Quote from: SonicVI on December 21, 2009, 08:23:28 PM
Resurrecting an old thread.    Mark, alternatively, rather than replacing the 220K resistors with a dual 250K pot, would replacing the LDRs with a dual 1M pot work as well?   To answer why, in case you are wondering, I have plans for another mod which involves switching the LDR's, so it would just be more convenient than replacing the 220K's.

That would most likely work fine. The 220k's and the LDRs are in parallel, so only the combined resistance matters, and you can change either one to get an effect. You might not end up with the sweep you want though, since the taper you get in that setup is reverse log.

Quote from: candidate on December 22, 2009, 10:58:49 PM
In my experiments, one of the 220Ks had way more influence over the sweep.  I'd recommend at least trying a fixed resistance on one side and variable on the other, and possibly avoiding the need for a dual ganged pot or matched ldrs.

This surprises me.
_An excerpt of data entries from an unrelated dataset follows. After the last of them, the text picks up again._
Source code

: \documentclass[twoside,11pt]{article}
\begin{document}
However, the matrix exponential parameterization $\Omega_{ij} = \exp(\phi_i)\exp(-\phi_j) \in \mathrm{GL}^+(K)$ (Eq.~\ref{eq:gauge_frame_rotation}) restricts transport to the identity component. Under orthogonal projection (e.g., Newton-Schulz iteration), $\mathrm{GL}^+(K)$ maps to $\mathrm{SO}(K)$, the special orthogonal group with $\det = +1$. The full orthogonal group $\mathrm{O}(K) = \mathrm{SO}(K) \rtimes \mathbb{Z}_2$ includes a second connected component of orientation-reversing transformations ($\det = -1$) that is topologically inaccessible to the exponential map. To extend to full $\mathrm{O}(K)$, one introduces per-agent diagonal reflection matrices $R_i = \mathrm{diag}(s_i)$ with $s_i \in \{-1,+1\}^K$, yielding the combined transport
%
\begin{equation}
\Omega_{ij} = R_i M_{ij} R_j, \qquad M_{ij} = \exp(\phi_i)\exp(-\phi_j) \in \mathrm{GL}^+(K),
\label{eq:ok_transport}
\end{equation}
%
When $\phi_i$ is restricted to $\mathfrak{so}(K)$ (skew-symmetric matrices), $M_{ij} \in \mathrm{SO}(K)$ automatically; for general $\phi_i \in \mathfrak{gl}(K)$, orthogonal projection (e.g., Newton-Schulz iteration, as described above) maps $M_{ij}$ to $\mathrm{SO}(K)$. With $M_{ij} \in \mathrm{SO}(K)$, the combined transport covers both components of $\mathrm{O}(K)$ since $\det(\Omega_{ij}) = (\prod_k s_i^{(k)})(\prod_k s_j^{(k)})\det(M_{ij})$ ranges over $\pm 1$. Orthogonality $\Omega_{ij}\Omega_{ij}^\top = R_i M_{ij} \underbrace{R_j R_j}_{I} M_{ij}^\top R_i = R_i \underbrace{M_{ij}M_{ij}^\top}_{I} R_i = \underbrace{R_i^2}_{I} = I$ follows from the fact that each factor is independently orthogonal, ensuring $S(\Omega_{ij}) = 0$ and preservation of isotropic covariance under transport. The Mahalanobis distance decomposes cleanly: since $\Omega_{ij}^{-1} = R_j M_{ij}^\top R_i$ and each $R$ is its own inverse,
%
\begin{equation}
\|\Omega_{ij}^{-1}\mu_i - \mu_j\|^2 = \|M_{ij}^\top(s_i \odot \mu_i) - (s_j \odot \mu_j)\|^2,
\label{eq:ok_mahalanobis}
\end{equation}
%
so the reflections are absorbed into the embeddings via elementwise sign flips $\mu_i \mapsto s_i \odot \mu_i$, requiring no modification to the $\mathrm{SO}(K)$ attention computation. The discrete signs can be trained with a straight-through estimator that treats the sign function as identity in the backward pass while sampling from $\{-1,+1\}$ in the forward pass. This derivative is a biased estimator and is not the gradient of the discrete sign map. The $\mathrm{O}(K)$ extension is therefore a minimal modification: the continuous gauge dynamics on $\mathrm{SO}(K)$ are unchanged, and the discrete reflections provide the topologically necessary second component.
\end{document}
Both of the resistors affect the frequency, and the better they are matched (along with the LDRs), the better the filter works. Changing one would make the filter act strangely.

How I would do foot control is to disconnect the envelope detector (at the left side of R21), then use a low value (~10k) pot as a divider between the power rails to feed signal into the opamp (A6). This will imitate the action of the envelope detector, and it needs no modification of the LDRs or the associated resistors.

SonicVI

I'm not going to use an expression pedal, but just a big knob to control the manual wah, so the pot taper won't be AS important, but I've got linear and log pots to try.  The reason I want to replace the LDR's rather than the 220K's is I'm planning on adding an LFO with dual opto-isolators from something like the Tremulus Lune or Ross Phaser.  If the only thing I'm switching out is the LDRs between the auto/manual/LFO control then I can wire it all up to a single 4P3T rotary switch, rather than two or three toggles.

zyxwyvu

Quote from: SonicVI on December 23, 2009, 07:13:08 PM
I'm not going to use an expression pedal, but just a big knob to control the manual wah, so the pot taper won't be AS important, but I've got linear and log pots to try.  The reason I want to replace the LDR's rather than the 220K's is I'm planning on adding an LFO with dual opto-isolators from something like the Tremulus Lune or Ross Phaser.  If the only thing I'm switching out is the LDRs between the auto/manual/LFO control then I can wire it all up to a single 4P3T rotary switch, rather than two or three toggles.

If you include opamp A6, the filter is effectively voltage controlled. You can just use R21 into A6 as the control input, and switch between envelope, LFO, or manual CV inputs. That way, you can avoid switching the LDRs at all, and use a 1P3T switch instead of 4P3T.